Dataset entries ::
-- -- --

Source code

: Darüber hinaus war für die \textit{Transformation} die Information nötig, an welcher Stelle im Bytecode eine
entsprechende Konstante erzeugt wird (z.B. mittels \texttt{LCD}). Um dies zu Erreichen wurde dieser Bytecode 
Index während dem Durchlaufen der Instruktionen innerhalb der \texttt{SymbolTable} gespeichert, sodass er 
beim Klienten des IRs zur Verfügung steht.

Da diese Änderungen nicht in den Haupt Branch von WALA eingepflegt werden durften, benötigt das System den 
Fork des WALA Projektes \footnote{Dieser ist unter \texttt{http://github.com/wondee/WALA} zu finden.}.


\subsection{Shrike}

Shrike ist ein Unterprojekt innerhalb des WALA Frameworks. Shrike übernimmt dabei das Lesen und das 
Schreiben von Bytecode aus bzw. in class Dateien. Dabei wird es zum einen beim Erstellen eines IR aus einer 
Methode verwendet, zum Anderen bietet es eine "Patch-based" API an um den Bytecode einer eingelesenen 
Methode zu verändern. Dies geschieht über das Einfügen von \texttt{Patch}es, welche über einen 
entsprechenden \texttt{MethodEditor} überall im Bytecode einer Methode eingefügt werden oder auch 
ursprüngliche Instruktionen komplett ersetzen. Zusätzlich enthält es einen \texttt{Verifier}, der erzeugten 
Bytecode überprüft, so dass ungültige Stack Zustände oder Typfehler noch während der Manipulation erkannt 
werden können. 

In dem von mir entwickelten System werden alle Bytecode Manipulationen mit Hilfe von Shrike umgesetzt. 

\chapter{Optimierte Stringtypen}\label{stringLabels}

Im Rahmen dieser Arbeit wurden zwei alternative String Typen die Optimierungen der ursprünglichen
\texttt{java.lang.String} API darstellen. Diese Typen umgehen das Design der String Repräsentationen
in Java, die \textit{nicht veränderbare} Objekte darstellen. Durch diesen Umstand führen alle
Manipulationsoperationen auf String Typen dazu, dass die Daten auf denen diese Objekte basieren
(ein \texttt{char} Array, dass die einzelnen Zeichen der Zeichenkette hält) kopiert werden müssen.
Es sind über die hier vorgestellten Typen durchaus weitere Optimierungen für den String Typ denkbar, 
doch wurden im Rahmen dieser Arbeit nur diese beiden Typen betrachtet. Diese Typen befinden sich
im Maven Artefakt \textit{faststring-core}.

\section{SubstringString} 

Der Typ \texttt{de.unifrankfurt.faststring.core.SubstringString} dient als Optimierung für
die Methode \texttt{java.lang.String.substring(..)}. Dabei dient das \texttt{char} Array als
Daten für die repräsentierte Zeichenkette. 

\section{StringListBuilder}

-- -- --

Which lines in the records above contain the word "Optimierungen"? Copy each one.

Finished task ::
Im Rahmen dieser Arbeit wurden zwei alternative String Typen die Optimierungen der ursprünglichen
Es sind über die hier vorgestellten Typen durchaus weitere Optimierungen für den String Typ denkbar, 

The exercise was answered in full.